Gta

View or edit on GitHub

This page is synchronized from trase/data/brazil/logistics/gta/README.md. Last modified on 2025-12-14 23:19 CET by Trase Admin. Please view or edit the original file there; changes should be reflected here after a midnight build (CET time), or manually triggering it with a GitHub action (link).

Description of the GTA cleaning process

Contact Erasmus zu Ermgassen (erasmus.zuermgassen@uclouvain.be) with queries.

These scripts load GTAs from three sources with five different file structures and standardize them.

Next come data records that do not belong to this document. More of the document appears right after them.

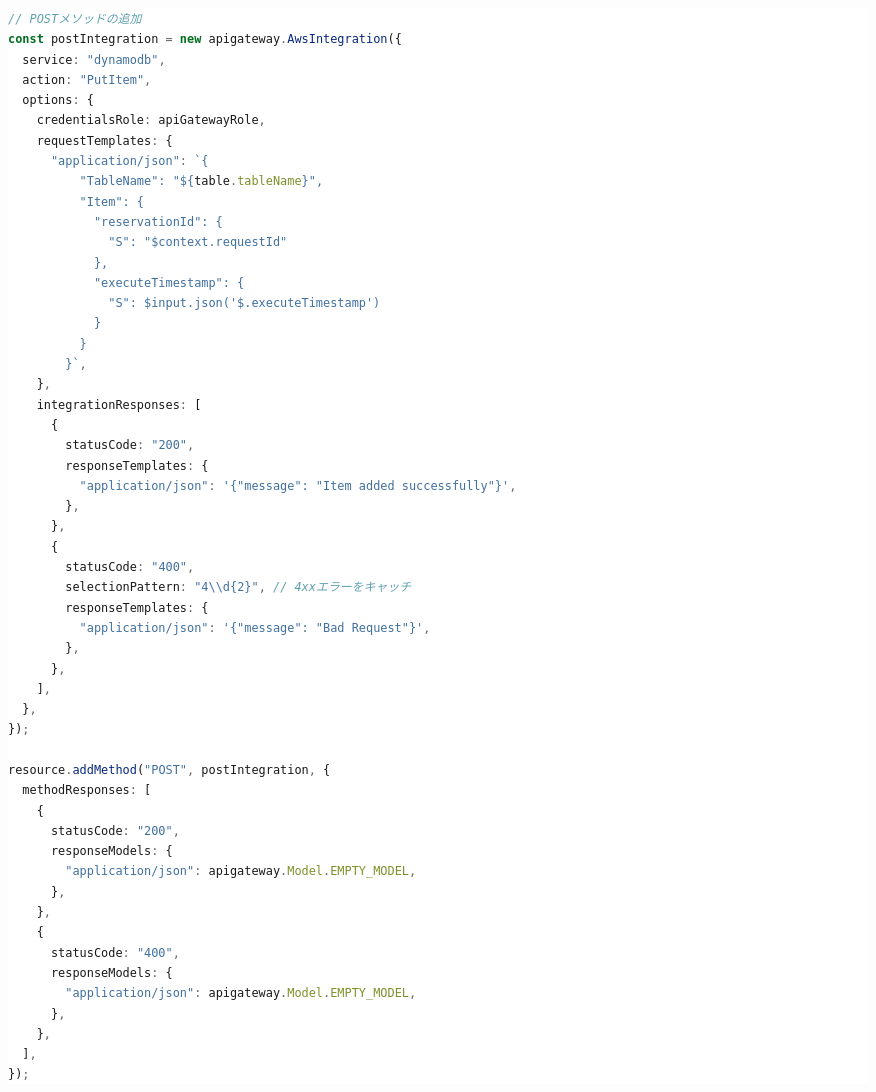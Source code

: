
   ```typescript
  // POSTメソッドの追加
  const postIntegration = new apigateway.AwsIntegration({
    service: "dynamodb",
    action: "PutItem",
    options: {
      credentialsRole: apiGatewayRole,
      requestTemplates: {
        "application/json": `{
            "TableName": "${table.tableName}",
            "Item": {
              "reservationId": {
                "S": "$context.requestId"
              },
              "executeTimestamp": {
                "S": $input.json('$.executeTimestamp')
              }
            }
          }`,
      },
      integrationResponses: [
        {
          statusCode: "200",
          responseTemplates: {
            "application/json": '{"message": "Item added successfully"}',
          },
        },
        {
          statusCode: "400",
          selectionPattern: "4\\d{2}", // 4xxエラーをキャッチ
          responseTemplates: {
            "application/json": '{"message": "Bad Request"}',
          },
        },
      ],
    },
  });

  resource.addMethod("POST", postIntegration, {
    methodResponses: [
      {
        statusCode: "200",
        responseModels: {
          "application/json": apigateway.Model.EMPTY_MODEL,
        },
      },
      {
        statusCode: "400",
        responseModels: {
          "application/json": apigateway.Model.EMPTY_MODEL,
        },
      },
    ],
  });
  ```
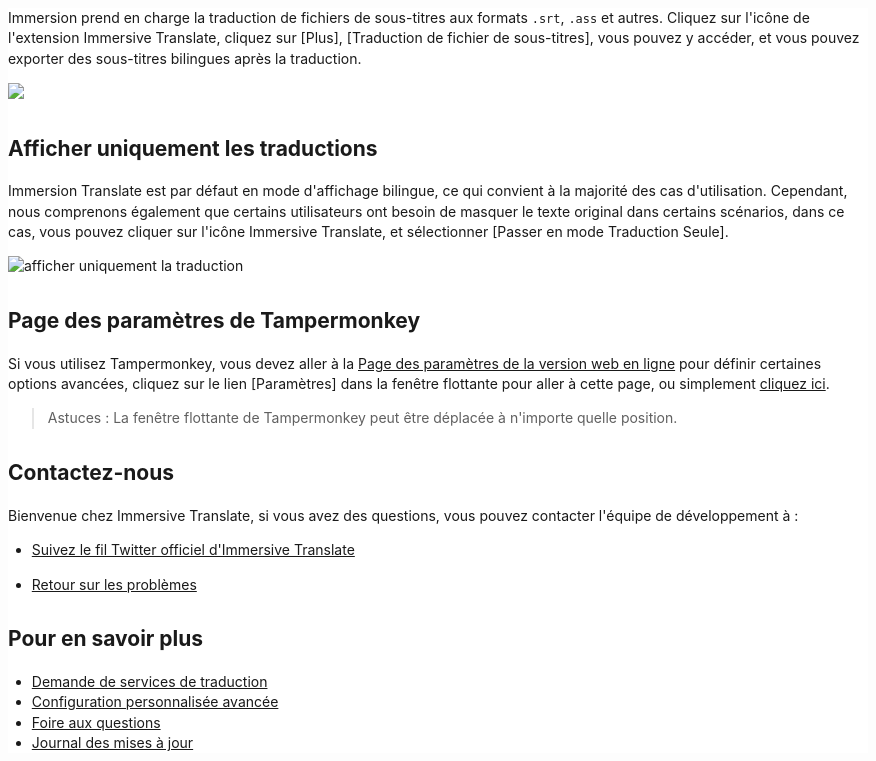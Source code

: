 Immersion prend en charge la traduction de fichiers de sous-titres aux formats `.srt`, `.ass` et autres. Cliquez sur l'icône de l'extension Immersive Translate, cliquez sur [Plus], [Traduction de fichier de sous-titres], vous pouvez y accéder, et vous pouvez exporter des sous-titres bilingues après la traduction.



![](https://s.immersivetranslate.com/static/official-static/assets/site/doc_en.jpg)

## Afficher uniquement les traductions

Immersion Translate est par défaut en mode d'affichage bilingue, ce qui convient à la majorité des cas d'utilisation. Cependant, nous comprenons également que certains utilisateurs ont besoin de masquer le texte original dans certains scénarios, dans ce cas, vous pouvez cliquer sur l'icône Immersive Translate, et sélectionner [Passer en mode Traduction Seule].

<img src="https://s.immersivetranslate.com/assets/show_translate_only.jpeg" alt="afficher uniquement la traduction" width="250" />

## Page des paramètres de Tampermonkey

Si vous utilisez Tampermonkey, vous devez aller à la [Page des paramètres de la version web en ligne](https://dash.immersivetranslate.com/) pour définir certaines options avancées, cliquez sur le lien [Paramètres] dans la fenêtre flottante pour aller à cette page, ou simplement [cliquez ici](https://dash.immersivetranslate.com/).

> Astuces : La fenêtre flottante de Tampermonkey peut être déplacée à n'importe quelle position.

## Contactez-nous

Bienvenue chez Immersive Translate, si vous avez des questions, vous pouvez contacter l'équipe de développement à :



- [Suivez le fil Twitter officiel d'Immersive Translate](https://twitter.com/immersivetrans)
  
  
- [Retour sur les problèmes](https://github.com/immersive-translate/immersive-translate/issues/)

<video
autoPlay
loop
muted
plays-inline
width="1200px"
poster="https://s.immersivetranslate.com/static/official-static/assets/site/full_usage_en.jpg"><source src="https://s.immersivetranslate.com/videos/total-usage-2024-01-18-with-mobile_en.mp4" type="video/mp4"/>Vous avez besoin d'un navigateur qui supporte la vidéo HTML5 pour voir cette vidéo. </video>

## Pour en savoir plus

- [Demande de services de traduction](/docs/services/)
- [Configuration personnalisée avancée](/docs/advanced/)
- [Foire aux questions](/docs/faq/)
- [Journal des mises à jour](/docs/CHANGELOG/)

The scripts should be run in order: 1_CLEAN_GTAS.R 2_BUILD_PROPERTY_NAMING_DIC.R 3_JOIN_TO_PROPERTY_NAMING_DIC.R

These scripts call on a series of helper functions in: HELPERS/GTA_CLEANING_FUNCTIONS.R

And produce files with the following column structure:

standardized_colnames <-
    c(
      "ID",
      "INFO_STATUS",
      "TRANSPORT_DATE",
      "TRANSPORT_YEAR",
      "DESTINATION_CODE",
      "DESTINATION_CITY",
      "DESTINATION_NAME",
      "DESTINATION_FARMER",
      "DESTINATION_TAX_NUMBER",
      "DESTINATION_STATE",
      "DESTINATION_TYPE",
      "DESTINATION_GEOCODE",
      "TIMELINE_OBS",
      "SPECIES_NAME",
      "SPECIES_PURPOSE",
      "SPECIES_GROUP",
      "ORIGIN_CODE",
      "ORIGIN_CITY",
      "ORIGIN_NAME",
      "ORIGIN_FARMER",
      "ORIGIN_TAX_NUMBER",
      "ORIGIN_STATE",
      "ORIGIN_GEOCODE",
      "ORIGIN_TYPE",
      "ORIGIN_GEOCODE",
      "TRANSPORT",
      "ANIMALS",
      "SLAUGHTER_GTA", 
      "SPECIES",
      "NUM_ANIMALS_ASSUMED",
      "GTA_SOURCE"
    )

Structure on S3

# ├── data
#     ├── GTA
#          ├── ORIGINALS          (raw data)
#          |   ├── data2value     (from Neural Alpha)
#          |       ├── 2017_COLLECTION (stored as .json files)
#          |       ├── 2019_COLLECTION (stored as .json.gz files)
#          |   ├── REPORTER       (from Reporter Brasil)
#          |       ├── 2017_COLLECTION
#          |       ├── 2019_COLLECTION
#          |       ├── 2020_COLLECTION
#          |   ├── RIBEIRO        (from Vivian Ribeiro)
#          |   ├── IMAFLORA
#          |   ├── INDEA_MT (we don't use these - they are the same as the Imaflora ones, but with less info)
#          |  
#          ├── OUT
#              ├── BOV (bovine GTAs)
#                  ├── CLEAN_STEP_1 (output of this script)
#                  |   ├── SP, TO, etc. one file per year and state.
#                  ├── CLEAN_STEP_3 (output of script 3_JOIN_TO_PROPERTY_NAMING_DICTIONARY.R)
#              ├── POU (poultry: chicken, duck, goose, guinea-fowl, capoiera GTAs) 
#              ├── POR (pig GTAs)
#              ├── EQU (horse, mule, donkey GTAs)
#              ├── SHE (sheep GTAs)
#              ├── GOA (goat GTAs)
#              ├── BUF (buffalo GTA)
#              ├── AQU (fish GTAs)
#              ├── WIL (wild/ornamental animal GTAs)
#              ├── OTH (Other species' GTA)
#              ├── UNK (UNKNOWN species, or a mix of species/conflicting info in different species columns)

Notes:

1_CLEAN_GTAS.R was run on the UCLouvain CECI server, as a 'job array' parralelised script - the script for submitting this process is in HELPERS/submit_clean.sh. One state, RS, may need more memory to complete the processing.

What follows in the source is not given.